Gravity-Defying Goats

Using moves that would make any rock climber jealous, Alpine ibex cling to a near-vertical rock face of a northern Italian dam in summer 2010.

This and other pictures of the goats have been circulating online recently, particularly in emails claiming the animals are bighorn sheep on Wyoming's Buffalo Bill Dam, the rumor-quashing website Snopes reported in September.

In truth, Adriano Migliorati snapped the pictures at the 160-foot-tall (49-meter-tall) Cingino Dam (see map of the region), the Italian hiker told National Geographic News via email. The goats are attracted to the dam's salt-crusted stones, according to the U.K.-based Caters news agency. Grazing animals don't get enough of the mineral in their vegetarian diets.

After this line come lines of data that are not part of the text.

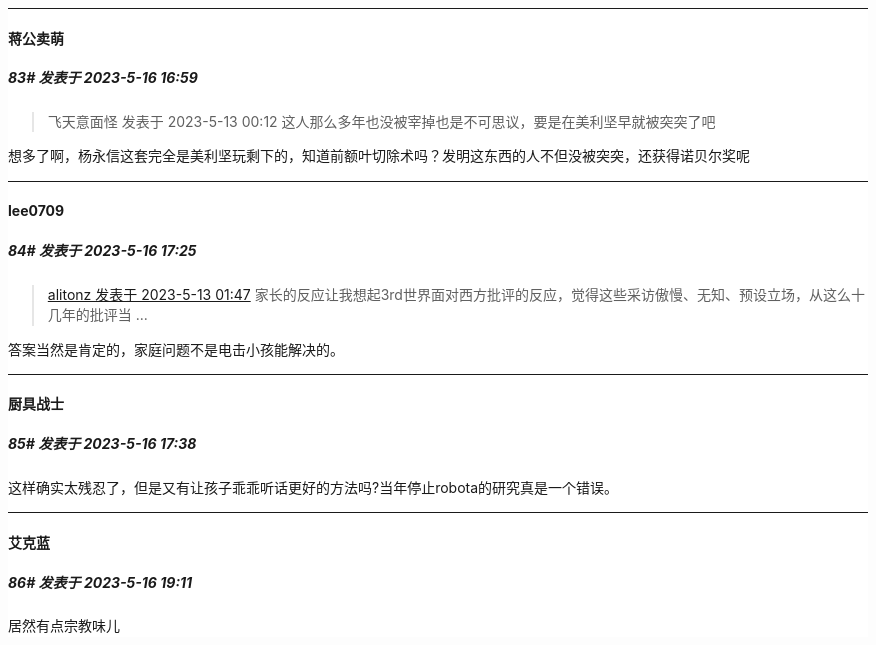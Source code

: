 
*****

####  蒋公卖萌  
##### 83#       发表于 2023-5-16 16:59

<blockquote>飞天意面怪 发表于 2023-5-13 00:12
这人那么多年也没被宰掉也是不可思议，要是在美利坚早就被突突了吧</blockquote>
想多了啊，杨永信这套完全是美利坚玩剩下的，知道前额叶切除术吗？发明这东西的人不但没被突突，还获得诺贝尔奖呢


*****

####  lee0709  
##### 84#       发表于 2023-5-16 17:25

<blockquote><a href="httphttps://bbs.saraba1st.com/2b/forum.php?mod=redirect&amp;goto=findpost&amp;pid=60829276&amp;ptid=2134089" target="_blank">alitonz 发表于 2023-5-13 01:47</a>
家长的反应让我想起3rd世界面对西方批评的反应，觉得这些采访傲慢、无知、预设立场，从这么十几年的批评当 ...</blockquote>
答案当然是肯定的，家庭问题不是电击小孩能解决的。


*****

####  厨具战士  
##### 85#       发表于 2023-5-16 17:38

这样确实太残忍了，但是又有让孩子乖乖听话更好的方法吗?当年停止robota的研究真是一个错误。


*****

####  艾克蓝  
##### 86#       发表于 2023-5-16 19:11

居然有点宗教味儿

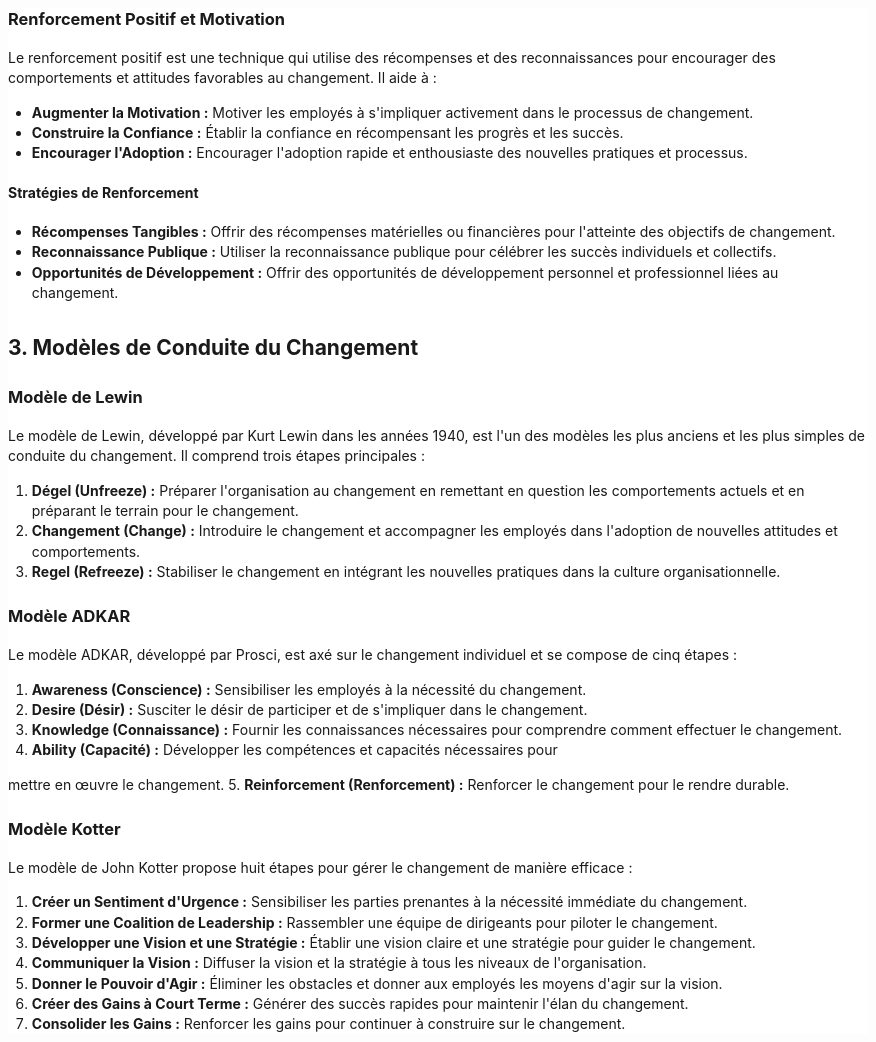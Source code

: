 ### Renforcement Positif et Motivation

Le renforcement positif est une technique qui utilise des récompenses et des reconnaissances pour encourager des comportements et attitudes favorables au changement. Il aide à :

- **Augmenter la Motivation :** Motiver les employés à s'impliquer activement dans le processus de changement.
- **Construire la Confiance :** Établir la confiance en récompensant les progrès et les succès.
- **Encourager l'Adoption :** Encourager l'adoption rapide et enthousiaste des nouvelles pratiques et processus.

#### Stratégies de Renforcement

- **Récompenses Tangibles :** Offrir des récompenses matérielles ou financières pour l'atteinte des objectifs de changement.
- **Reconnaissance Publique :** Utiliser la reconnaissance publique pour célébrer les succès individuels et collectifs.
- **Opportunités de Développement :** Offrir des opportunités de développement personnel et professionnel liées au changement.

## 3. Modèles de Conduite du Changement

### Modèle de Lewin

Le modèle de Lewin, développé par Kurt Lewin dans les années 1940, est l'un des modèles les plus anciens et les plus simples de conduite du changement. Il comprend trois étapes principales :

1. **Dégel (Unfreeze) :** Préparer l'organisation au changement en remettant en question les comportements actuels et en préparant le terrain pour le changement.
2. **Changement (Change) :** Introduire le changement et accompagner les employés dans l'adoption de nouvelles attitudes et comportements.
3. **Regel (Refreeze) :** Stabiliser le changement en intégrant les nouvelles pratiques dans la culture organisationnelle.

### Modèle ADKAR

Le modèle ADKAR, développé par Prosci, est axé sur le changement individuel et se compose de cinq étapes :

1. **Awareness (Conscience) :** Sensibiliser les employés à la nécessité du changement.
2. **Desire (Désir) :** Susciter le désir de participer et de s'impliquer dans le changement.
3. **Knowledge (Connaissance) :** Fournir les connaissances nécessaires pour comprendre comment effectuer le changement.
4. **Ability (Capacité) :** Développer les compétences et capacités nécessaires pour

 mettre en œuvre le changement.
5. **Reinforcement (Renforcement) :** Renforcer le changement pour le rendre durable.

### Modèle Kotter

Le modèle de John Kotter propose huit étapes pour gérer le changement de manière efficace :

1. **Créer un Sentiment d'Urgence :** Sensibiliser les parties prenantes à la nécessité immédiate du changement.
2. **Former une Coalition de Leadership :** Rassembler une équipe de dirigeants pour piloter le changement.
3. **Développer une Vision et une Stratégie :** Établir une vision claire et une stratégie pour guider le changement.
4. **Communiquer la Vision :** Diffuser la vision et la stratégie à tous les niveaux de l'organisation.
5. **Donner le Pouvoir d'Agir :** Éliminer les obstacles et donner aux employés les moyens d'agir sur la vision.
6. **Créer des Gains à Court Terme :** Générer des succès rapides pour maintenir l'élan du changement.
7. **Consolider les Gains :** Renforcer les gains pour continuer à construire sur le changement.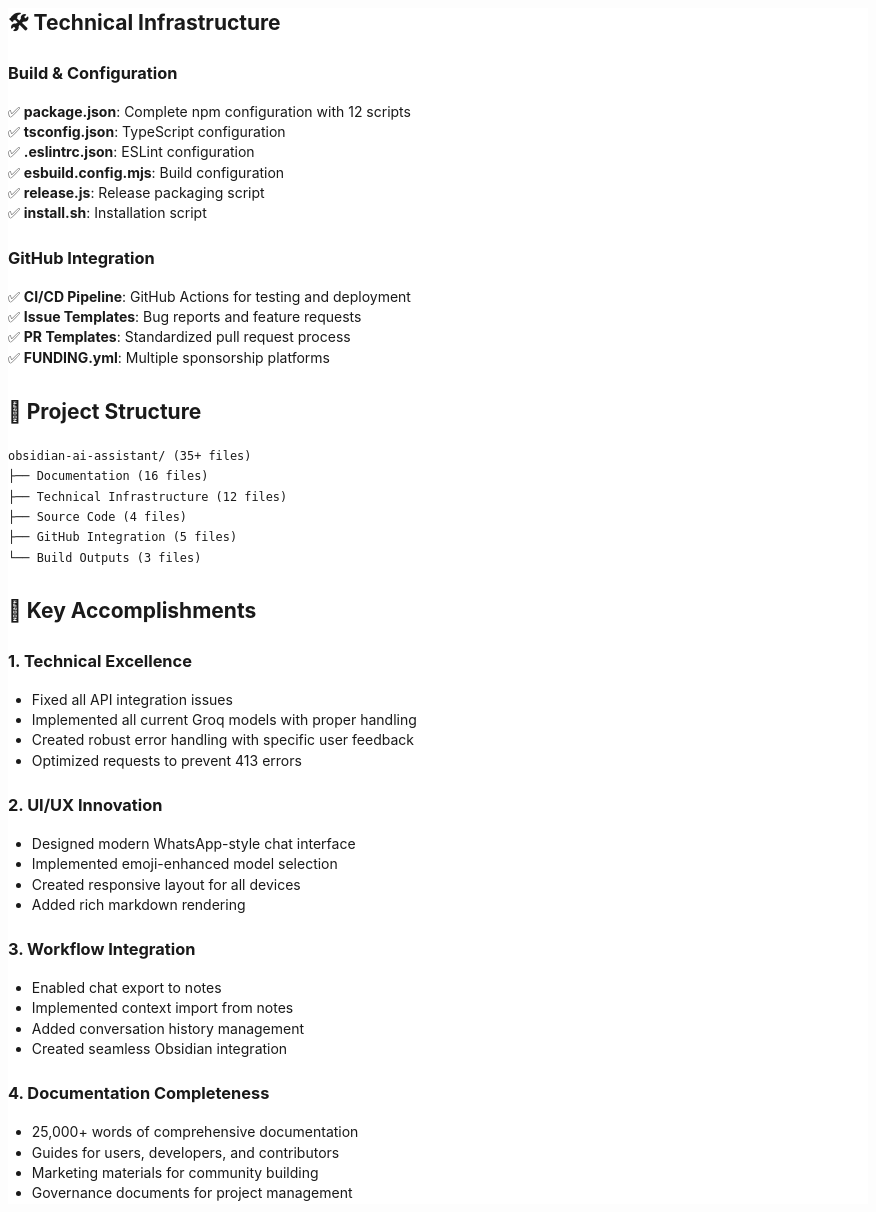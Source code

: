 ## 🛠️ Technical Infrastructure

### Build & Configuration
✅ **package.json**: Complete npm configuration with 12 scripts  
✅ **tsconfig.json**: TypeScript configuration  
✅ **.eslintrc.json**: ESLint configuration  
✅ **esbuild.config.mjs**: Build configuration  
✅ **release.js**: Release packaging script  
✅ **install.sh**: Installation script  

### GitHub Integration
✅ **CI/CD Pipeline**: GitHub Actions for testing and deployment  
✅ **Issue Templates**: Bug reports and feature requests  
✅ **PR Templates**: Standardized pull request process  
✅ **FUNDING.yml**: Multiple sponsorship platforms  

## 📁 Project Structure

```
obsidian-ai-assistant/ (35+ files)
├── Documentation (16 files)
├── Technical Infrastructure (12 files)
├── Source Code (4 files)
├── GitHub Integration (5 files)
└── Build Outputs (3 files)
```

## 🎯 Key Accomplishments

### 1. Technical Excellence
- Fixed all API integration issues
- Implemented all current Groq models with proper handling
- Created robust error handling with specific user feedback
- Optimized requests to prevent 413 errors

### 2. UI/UX Innovation
- Designed modern WhatsApp-style chat interface
- Implemented emoji-enhanced model selection
- Created responsive layout for all devices
- Added rich markdown rendering

### 3. Workflow Integration
- Enabled chat export to notes
- Implemented context import from notes
- Added conversation history management
- Created seamless Obsidian integration

### 4. Documentation Completeness
- 25,000+ words of comprehensive documentation
- Guides for users, developers, and contributors
- Marketing materials for community building
- Governance documents for project management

It's not far-fetched, though, to think such a scene could be photographed in the United States. For example, mountain goats could scale dams in the U.S. West, according to Jeff Opperman, senior advisor for sustainable hydropower at the U.S.-based nonprofit the Nature Conservancy.

Opperman, who called the Cingino pictures "mind-boggling," pointed out a picture of a Montana mountain goat doing an "incredibly acrobatic stretching maneuver to lick salt" in the November National Geographic magazine (eighth picture in this photo gallery).

"He is wedged up this sheer vertical cliff face, almost doing a yoga pose with four hooves splayed out there," he said. "It's the same concept [with the Italian goats]—these animals can overcome what looks like impossible topography to get what they want."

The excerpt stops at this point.